**Activity**
Print them exactly: the lines from the beginning of the entries below through the line that contains "<h4>Types of Applications</h4>", and only those, with the pictures left out.

========================================================================

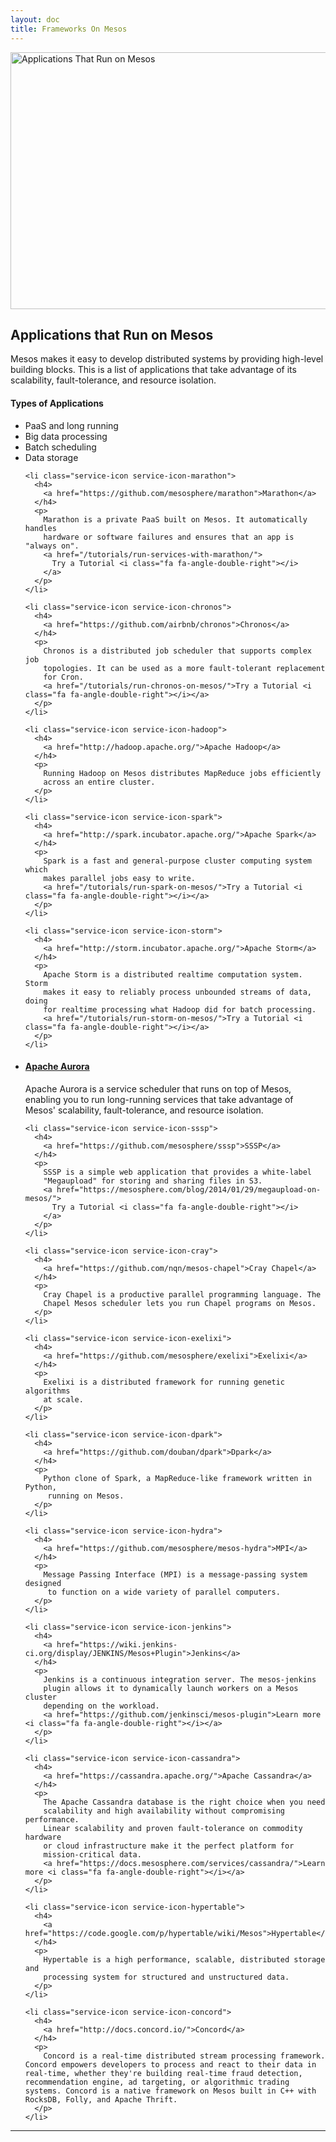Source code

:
 ```yaml
---
layout: doc
title: Frameworks On Mesos
---
```


<div class="learn-developer-resources" id="apps">

  <div class="row learn-periodic-table-block">
    <div class="col-sm-7">
      <img class="img-responsive" src="{% asset_path learn/periodic-table-721x411.png %}"
        alt="Applications That Run on Mesos" width="721" height="411">
    </div>
    <div class="col-sm-5 learn-periodic-table-aside">
      <h2>Applications that Run on Mesos</h2>
      <p>
        Mesos makes it easy to develop distributed systems by providing
        high-level building blocks. This is a list of applications that take
        advantage of its scalability, fault-tolerance, and resource isolation.
      </p>
      <h4>Types of Applications</h4>
      <ul class="list-unstyled">
        <li class="periodic-table-legend bluepop">PaaS and long running</li>
        <li class="periodic-table-legend seafoam">Big data processing</li>
        <li class="periodic-table-legend violet">Batch scheduling</li>
        <li class="periodic-table-legend magenta">Data storage</li>
      </ul>
    </div>
  </div>


  <ul class="row learn-app-list list-unstyled">

    <li class="service-icon service-icon-marathon">
      <h4>
        <a href="https://github.com/mesosphere/marathon">Marathon</a>
      </h4>
      <p>
        Marathon is a private PaaS built on Mesos. It automatically handles
        hardware or software failures and ensures that an app is "always on".
        <a href="/tutorials/run-services-with-marathon/">
          Try a Tutorial <i class="fa fa-angle-double-right"></i>
        </a>
      </p>
    </li>

    <li class="service-icon service-icon-chronos">
      <h4>
        <a href="https://github.com/airbnb/chronos">Chronos</a>
      </h4>
      <p>
        Chronos is a distributed job scheduler that supports complex job
        topologies. It can be used as a more fault-tolerant replacement
        for Cron.
        <a href="/tutorials/run-chronos-on-mesos/">Try a Tutorial <i class="fa fa-angle-double-right"></i></a>
      </p>
    </li>

    <li class="service-icon service-icon-hadoop">
      <h4>
        <a href="http://hadoop.apache.org/">Apache Hadoop</a>
      </h4>
      <p>
        Running Hadoop on Mesos distributes MapReduce jobs efficiently
        across an entire cluster.
      </p>
    </li>

    <li class="service-icon service-icon-spark">
      <h4>
        <a href="http://spark.incubator.apache.org/">Apache Spark</a>
      </h4>
      <p>
        Spark is a fast and general-purpose cluster computing system which
        makes parallel jobs easy to write.
        <a href="/tutorials/run-spark-on-mesos/">Try a Tutorial <i class="fa fa-angle-double-right"></i></a>
      </p>
    </li>

    <li class="service-icon service-icon-storm">
      <h4>
        <a href="http://storm.incubator.apache.org/">Apache Storm</a>
      </h4>
      <p>
        Apache Storm is a distributed realtime computation system. Storm
        makes it easy to reliably process unbounded streams of data, doing
        for realtime processing what Hadoop did for batch processing.
        <a href="/tutorials/run-storm-on-mesos/">Try a Tutorial <i class="fa fa-angle-double-right"></i></a>
      </p>
    </li>

  </ul>
<ul class="row learn-app-list list-unstyled">
    <li class="service-icon service-icon-aurora">
      <h4>
        <a href="https://aurora.apache.org/">Apache Aurora</a>
      </h4>
      <p>
        Apache Aurora is a service scheduler that runs on top of Mesos,
        enabling you to run long-running services that take advantage of
        Mesos' scalability, fault-tolerance, and resource isolation.
      </p>
    </li>

    <li class="service-icon service-icon-sssp">
      <h4>
        <a href="https://github.com/mesosphere/sssp">SSSP</a>
      </h4>
      <p>
        SSSP is a simple web application that provides a white-label
        "Megaupload" for storing and sharing files in S3.
        <a href="https://mesosphere.com/blog/2014/01/29/megaupload-on-mesos/">
          Try a Tutorial <i class="fa fa-angle-double-right"></i>
        </a>
      </p>
    </li>

    <li class="service-icon service-icon-cray">
      <h4>
        <a href="https://github.com/nqn/mesos-chapel">Cray Chapel</a>
      </h4>
      <p>
        Cray Chapel is a productive parallel programming language. The
        Chapel Mesos scheduler lets you run Chapel programs on Mesos.
      </p>
    </li>

    <li class="service-icon service-icon-exelixi">
      <h4>
        <a href="https://github.com/mesosphere/exelixi">Exelixi</a>
      </h4>
      <p>
        Exelixi is a distributed framework for running genetic algorithms
        at scale.
      </p>
    </li>

    <li class="service-icon service-icon-dpark">
      <h4>
        <a href="https://github.com/douban/dpark">Dpark</a>
      </h4>
      <p>
        Python clone of Spark, a MapReduce-like framework written in Python,
         running on Mesos.
      </p>
    </li>

    <li class="service-icon service-icon-hydra">
      <h4>
        <a href="https://github.com/mesosphere/mesos-hydra">MPI</a>
      </h4>
      <p>
        Message Passing Interface (MPI) is a message-passing system designed
         to function on a wide variety of parallel computers.
      </p>
    </li>

    <li class="service-icon service-icon-jenkins">
      <h4>
        <a href="https://wiki.jenkins-ci.org/display/JENKINS/Mesos+Plugin">Jenkins</a>
      </h4>
      <p>
        Jenkins is a continuous integration server. The mesos-jenkins
        plugin allows it to dynamically launch workers on a Mesos cluster
        depending on the workload.
        <a href="https://github.com/jenkinsci/mesos-plugin">Learn more <i class="fa fa-angle-double-right"></i></a>
      </p>
    </li>

    <li class="service-icon service-icon-cassandra">
      <h4>
        <a href="https://cassandra.apache.org/">Apache Cassandra</a>
      </h4>
      <p>
        The Apache Cassandra database is the right choice when you need
        scalability and high availability without compromising performance.
        Linear scalability and proven fault-tolerance on commodity hardware
        or cloud infrastructure make it the perfect platform for
        mission-critical data.
        <a href="https://docs.mesosphere.com/services/cassandra/">Learn more <i class="fa fa-angle-double-right"></i></a>
      </p>
    </li>

    <li class="service-icon service-icon-hypertable">
      <h4>
        <a href="https://code.google.com/p/hypertable/wiki/Mesos">Hypertable</a>
      </h4>
      <p>
        Hypertable is a high performance, scalable, distributed storage and
        processing system for structured and unstructured data.
      </p>
    </li>

    <li class="service-icon service-icon-concord">
      <h4>
        <a href="http://docs.concord.io/">Concord</a>
      </h4>
      <p>
        Concord is a real-time distributed stream processing framework. Concord empowers developers to process and react to their data in real-time, whether they're building real-time fraud detection, recommendation engine, ad targeting, or algorithmic trading systems. Concord is a native framework on Mesos built in C++ with RocksDB, Folly, and Apache Thrift.
      </p>
    </li>
  </ul>
  <hr>

</div>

========================================================================

**Written answer**
Source code

:
 ```yaml
---
layout: doc
title: Frameworks On Mesos
---
```


<div class="learn-developer-resources" id="apps">

  <div class="row learn-periodic-table-block">
    <div class="col-sm-7">
      <img class="img-responsive" src="{% asset_path learn/periodic-table-721x411.png %}"
        alt="Applications That Run on Mesos" width="721" height="411">
    </div>
    <div class="col-sm-5 learn-periodic-table-aside">
      <h2>Applications that Run on Mesos</h2>
      <p>
        Mesos makes it easy to develop distributed systems by providing
        high-level building blocks. This is a list of applications that take
        advantage of its scalability, fault-tolerance, and resource isolation.
      </p>
      <h4>Types of Applications</h4>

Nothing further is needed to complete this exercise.